La Ronde / Le Plaisir / The Earrings Of Madame De…

La Ronde / Le Plaisir / The Earrings Of Madame De…

Director Max
Ophüls spent a few frustrating years in Hollywood while the Nazis were in power
in his native Germany, then moved to France after World War II and made four
films noteworthy for their clever narrative construction and sweeping
theatricality. Ophüls' work in the '50s followed aristocrats and commoners
alike as they hopped from bed to bed, taking pleasure in the defiance of social
and sexual convention without realizing how typical they actually were.
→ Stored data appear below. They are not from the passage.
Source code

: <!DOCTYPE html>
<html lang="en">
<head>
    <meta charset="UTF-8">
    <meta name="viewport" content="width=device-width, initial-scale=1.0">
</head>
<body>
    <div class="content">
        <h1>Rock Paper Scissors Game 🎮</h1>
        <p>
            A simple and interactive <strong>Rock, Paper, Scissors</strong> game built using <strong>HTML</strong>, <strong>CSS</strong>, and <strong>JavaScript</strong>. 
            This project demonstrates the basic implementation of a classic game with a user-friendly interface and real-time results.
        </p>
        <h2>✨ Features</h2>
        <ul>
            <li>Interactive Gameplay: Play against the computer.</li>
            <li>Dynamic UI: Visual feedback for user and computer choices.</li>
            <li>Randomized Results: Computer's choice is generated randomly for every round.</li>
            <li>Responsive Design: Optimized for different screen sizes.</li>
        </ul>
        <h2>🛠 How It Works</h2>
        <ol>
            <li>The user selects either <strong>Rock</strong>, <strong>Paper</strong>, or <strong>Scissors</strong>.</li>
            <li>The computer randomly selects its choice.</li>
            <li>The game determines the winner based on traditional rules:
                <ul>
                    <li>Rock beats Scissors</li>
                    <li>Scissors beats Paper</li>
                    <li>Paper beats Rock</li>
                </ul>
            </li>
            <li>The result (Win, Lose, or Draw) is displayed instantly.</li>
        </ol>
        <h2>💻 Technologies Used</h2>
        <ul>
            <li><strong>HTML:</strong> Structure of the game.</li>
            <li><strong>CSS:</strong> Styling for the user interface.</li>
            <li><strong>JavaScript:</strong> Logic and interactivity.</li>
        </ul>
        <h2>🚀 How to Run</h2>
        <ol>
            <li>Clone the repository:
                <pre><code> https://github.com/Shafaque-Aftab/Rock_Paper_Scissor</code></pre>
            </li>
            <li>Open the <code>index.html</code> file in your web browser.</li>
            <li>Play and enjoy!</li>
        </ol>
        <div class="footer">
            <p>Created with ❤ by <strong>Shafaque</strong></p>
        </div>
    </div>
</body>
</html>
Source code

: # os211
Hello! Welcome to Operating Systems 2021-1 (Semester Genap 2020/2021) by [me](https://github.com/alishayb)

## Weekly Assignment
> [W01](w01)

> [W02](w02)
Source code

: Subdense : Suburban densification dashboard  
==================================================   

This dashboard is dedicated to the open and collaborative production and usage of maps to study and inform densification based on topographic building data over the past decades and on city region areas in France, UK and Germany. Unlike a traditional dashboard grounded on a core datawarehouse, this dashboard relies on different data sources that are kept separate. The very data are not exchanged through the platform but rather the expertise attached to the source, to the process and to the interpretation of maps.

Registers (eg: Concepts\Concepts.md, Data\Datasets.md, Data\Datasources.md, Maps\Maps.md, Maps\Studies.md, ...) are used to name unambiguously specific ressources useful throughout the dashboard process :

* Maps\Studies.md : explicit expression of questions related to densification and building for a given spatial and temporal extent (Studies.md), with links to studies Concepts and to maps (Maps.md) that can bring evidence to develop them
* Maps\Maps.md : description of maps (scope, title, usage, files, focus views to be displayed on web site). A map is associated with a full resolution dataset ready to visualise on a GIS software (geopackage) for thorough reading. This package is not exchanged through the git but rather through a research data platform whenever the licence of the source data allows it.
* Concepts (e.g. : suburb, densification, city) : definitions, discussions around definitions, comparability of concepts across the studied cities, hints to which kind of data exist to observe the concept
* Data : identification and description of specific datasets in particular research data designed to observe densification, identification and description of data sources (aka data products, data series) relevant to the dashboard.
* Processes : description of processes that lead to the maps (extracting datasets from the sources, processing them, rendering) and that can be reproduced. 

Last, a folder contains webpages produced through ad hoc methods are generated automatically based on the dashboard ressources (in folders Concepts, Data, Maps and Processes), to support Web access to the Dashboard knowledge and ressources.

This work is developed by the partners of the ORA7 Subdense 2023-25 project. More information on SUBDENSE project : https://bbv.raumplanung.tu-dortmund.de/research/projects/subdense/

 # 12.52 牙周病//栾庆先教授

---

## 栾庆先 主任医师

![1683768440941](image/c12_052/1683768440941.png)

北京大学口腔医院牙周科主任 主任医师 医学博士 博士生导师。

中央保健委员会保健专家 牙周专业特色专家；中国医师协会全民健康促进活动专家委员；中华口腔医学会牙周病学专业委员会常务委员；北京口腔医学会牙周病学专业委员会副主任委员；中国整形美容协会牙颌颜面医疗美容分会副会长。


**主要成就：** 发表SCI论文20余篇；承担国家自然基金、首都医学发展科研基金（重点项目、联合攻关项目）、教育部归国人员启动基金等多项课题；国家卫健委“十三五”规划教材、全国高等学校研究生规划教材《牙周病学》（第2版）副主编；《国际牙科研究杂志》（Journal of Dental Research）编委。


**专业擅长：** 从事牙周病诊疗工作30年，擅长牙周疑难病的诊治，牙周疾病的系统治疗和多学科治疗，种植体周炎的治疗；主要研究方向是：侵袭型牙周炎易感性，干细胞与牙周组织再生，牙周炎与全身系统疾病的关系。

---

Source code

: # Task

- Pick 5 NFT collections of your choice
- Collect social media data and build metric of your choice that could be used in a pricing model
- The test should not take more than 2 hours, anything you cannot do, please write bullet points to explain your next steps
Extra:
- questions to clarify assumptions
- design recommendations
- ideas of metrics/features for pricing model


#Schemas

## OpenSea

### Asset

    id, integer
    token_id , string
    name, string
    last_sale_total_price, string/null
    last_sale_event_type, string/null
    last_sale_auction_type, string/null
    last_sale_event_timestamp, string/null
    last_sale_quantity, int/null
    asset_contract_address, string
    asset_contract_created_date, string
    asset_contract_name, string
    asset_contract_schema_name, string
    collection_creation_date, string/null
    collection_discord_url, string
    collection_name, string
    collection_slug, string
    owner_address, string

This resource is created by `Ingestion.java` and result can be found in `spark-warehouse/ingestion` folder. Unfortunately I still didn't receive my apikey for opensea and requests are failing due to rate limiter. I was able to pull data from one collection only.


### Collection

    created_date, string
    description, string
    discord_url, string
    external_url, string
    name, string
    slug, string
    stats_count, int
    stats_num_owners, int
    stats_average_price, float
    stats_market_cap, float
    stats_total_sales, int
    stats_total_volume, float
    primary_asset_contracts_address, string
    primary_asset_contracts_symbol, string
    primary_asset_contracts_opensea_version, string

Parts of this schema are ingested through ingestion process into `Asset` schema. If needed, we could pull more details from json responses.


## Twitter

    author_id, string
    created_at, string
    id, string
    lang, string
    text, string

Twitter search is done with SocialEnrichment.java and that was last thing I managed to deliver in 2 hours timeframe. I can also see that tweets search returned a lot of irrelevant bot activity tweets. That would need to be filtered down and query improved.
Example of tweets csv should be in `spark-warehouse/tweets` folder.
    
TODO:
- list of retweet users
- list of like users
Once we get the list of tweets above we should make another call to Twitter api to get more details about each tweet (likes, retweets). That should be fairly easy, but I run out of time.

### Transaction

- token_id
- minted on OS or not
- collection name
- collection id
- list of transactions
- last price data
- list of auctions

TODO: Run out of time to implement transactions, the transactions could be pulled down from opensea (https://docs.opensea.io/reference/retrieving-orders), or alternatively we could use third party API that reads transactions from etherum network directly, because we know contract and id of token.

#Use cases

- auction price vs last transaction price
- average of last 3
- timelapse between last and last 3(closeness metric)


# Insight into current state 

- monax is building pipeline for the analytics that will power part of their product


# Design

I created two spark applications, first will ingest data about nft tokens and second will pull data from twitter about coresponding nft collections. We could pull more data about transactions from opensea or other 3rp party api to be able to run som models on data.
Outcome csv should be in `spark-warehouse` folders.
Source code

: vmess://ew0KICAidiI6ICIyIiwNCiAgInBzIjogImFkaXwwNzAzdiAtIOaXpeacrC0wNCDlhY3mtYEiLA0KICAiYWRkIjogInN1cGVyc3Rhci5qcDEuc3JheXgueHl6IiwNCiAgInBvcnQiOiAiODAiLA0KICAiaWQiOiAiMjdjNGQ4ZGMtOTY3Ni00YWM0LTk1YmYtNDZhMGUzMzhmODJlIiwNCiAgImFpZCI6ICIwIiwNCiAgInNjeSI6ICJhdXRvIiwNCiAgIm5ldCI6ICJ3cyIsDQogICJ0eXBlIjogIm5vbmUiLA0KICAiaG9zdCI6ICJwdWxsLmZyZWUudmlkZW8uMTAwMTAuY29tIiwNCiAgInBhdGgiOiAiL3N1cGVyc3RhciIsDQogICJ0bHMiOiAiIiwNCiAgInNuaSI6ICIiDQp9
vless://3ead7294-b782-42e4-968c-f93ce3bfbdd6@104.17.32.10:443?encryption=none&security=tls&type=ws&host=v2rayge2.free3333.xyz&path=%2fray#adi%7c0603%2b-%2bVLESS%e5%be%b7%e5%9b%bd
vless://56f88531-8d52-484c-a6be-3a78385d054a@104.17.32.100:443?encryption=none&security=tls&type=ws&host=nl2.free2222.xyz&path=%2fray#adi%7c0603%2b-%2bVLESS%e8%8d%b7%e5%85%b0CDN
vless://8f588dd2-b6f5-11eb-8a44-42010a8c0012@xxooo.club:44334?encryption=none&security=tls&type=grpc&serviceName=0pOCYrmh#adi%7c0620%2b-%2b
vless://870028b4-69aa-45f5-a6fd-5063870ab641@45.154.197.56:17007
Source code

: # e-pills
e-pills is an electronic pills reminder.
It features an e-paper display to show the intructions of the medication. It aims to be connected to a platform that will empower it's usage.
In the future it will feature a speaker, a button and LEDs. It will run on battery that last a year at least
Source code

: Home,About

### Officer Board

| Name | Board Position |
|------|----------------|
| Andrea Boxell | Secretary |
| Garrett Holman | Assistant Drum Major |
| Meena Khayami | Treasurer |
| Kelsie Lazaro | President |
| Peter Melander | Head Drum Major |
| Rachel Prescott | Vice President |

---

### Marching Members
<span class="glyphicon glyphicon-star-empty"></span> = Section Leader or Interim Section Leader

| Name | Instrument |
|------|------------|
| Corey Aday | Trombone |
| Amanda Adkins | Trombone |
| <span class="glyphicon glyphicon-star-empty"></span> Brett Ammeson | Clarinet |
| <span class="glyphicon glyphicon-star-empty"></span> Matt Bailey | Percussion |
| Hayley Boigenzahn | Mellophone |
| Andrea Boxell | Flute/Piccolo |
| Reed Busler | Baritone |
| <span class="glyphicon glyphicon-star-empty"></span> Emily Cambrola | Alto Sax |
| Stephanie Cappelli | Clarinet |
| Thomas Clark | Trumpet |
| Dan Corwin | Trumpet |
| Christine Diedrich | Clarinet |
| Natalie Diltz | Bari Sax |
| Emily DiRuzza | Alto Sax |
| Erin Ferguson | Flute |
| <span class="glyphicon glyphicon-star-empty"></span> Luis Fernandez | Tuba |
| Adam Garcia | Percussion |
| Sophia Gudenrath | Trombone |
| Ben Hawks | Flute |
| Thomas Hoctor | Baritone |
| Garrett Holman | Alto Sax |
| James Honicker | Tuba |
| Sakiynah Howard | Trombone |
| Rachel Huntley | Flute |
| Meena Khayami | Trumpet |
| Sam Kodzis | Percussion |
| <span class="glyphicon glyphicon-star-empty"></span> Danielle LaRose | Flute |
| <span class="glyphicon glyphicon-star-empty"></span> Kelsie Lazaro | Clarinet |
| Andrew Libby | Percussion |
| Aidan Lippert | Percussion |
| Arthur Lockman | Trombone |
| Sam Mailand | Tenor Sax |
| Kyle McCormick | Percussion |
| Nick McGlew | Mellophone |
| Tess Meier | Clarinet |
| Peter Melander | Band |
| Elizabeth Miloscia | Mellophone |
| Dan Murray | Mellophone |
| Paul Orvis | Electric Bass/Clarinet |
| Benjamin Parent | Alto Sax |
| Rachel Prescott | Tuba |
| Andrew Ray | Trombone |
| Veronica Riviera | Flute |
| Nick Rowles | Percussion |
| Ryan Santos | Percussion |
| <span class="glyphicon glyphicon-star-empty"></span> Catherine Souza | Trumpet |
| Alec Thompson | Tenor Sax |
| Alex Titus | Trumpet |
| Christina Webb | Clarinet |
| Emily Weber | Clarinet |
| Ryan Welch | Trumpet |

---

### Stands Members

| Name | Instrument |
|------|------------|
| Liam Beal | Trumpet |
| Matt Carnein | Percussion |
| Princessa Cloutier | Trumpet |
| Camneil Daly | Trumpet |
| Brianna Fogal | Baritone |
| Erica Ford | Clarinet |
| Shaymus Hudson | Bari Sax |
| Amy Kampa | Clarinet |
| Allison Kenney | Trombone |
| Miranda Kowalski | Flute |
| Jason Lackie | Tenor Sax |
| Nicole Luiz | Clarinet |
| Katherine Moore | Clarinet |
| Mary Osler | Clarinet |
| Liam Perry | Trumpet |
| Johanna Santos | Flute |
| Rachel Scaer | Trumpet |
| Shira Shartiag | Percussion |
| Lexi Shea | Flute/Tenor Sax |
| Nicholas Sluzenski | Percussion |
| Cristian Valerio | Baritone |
Ophüls
staged their stories as a series of short, expertly crafted scenes, in which
the actors dwelled on the comic subtleties of human interaction while Ophüls
moved the camera around them at odd angles, like an eavesdropper craning his
neck to take it all in.

Ophüls'
landmark run began with 1950's La Ronde,
based on a play by Arthur Schnitzler, whose work later formed the basis for
Stanley Kubrick's Eyes Wide Shut.
Divided into 12 vignettes, La Ronde
begins with a prostitute who picks up a soldier, then continues with the
soldier and a housemaid, then the housemaid and her young master, and so on.
The characters are sketchy by design, but the set design is wondrously opulent,
and Ophüls cleverly picks up on Schnitzler's central theme, about how sexual
desire erases class distinctions. La Ronde is also about what happens the morning after, with some partners
smitten, and others in a hurry to escape.

The 1952
anthology film Le Plaisir adapts three
Guy de Maupassant short stories and is subsequently a little more scattershot,
ranging from the pat and ironic to the deliriously grotesque to the heartbreakingly
wise and lovely. ("La Maison Tellier" represents the latter with its nuanced
tale of a brothel that closes for a night and befuddles its regular customers.)
But Ophüls followed Le Plaisir
with a film that completes the thought he started with La Ronde. In 1953's The Earrings Of Madame De…, Danielle Darrieux plays a general's wife who hocks
some jewelry to pay a debt, then later gets the jewels back, after they've been
passed around a small circle of secret lovers. The style, tone, and even the
music of Madame De… all help
define a group of people who make outward shows of happiness, yet see reminders
of what they're missing in every mirror and every bauble. Like nearly all Ophüls
characters, the society dames and gents of Madame De… feel independent, but are pulled along by
circumstance, and by the choices they make in the throes of passion.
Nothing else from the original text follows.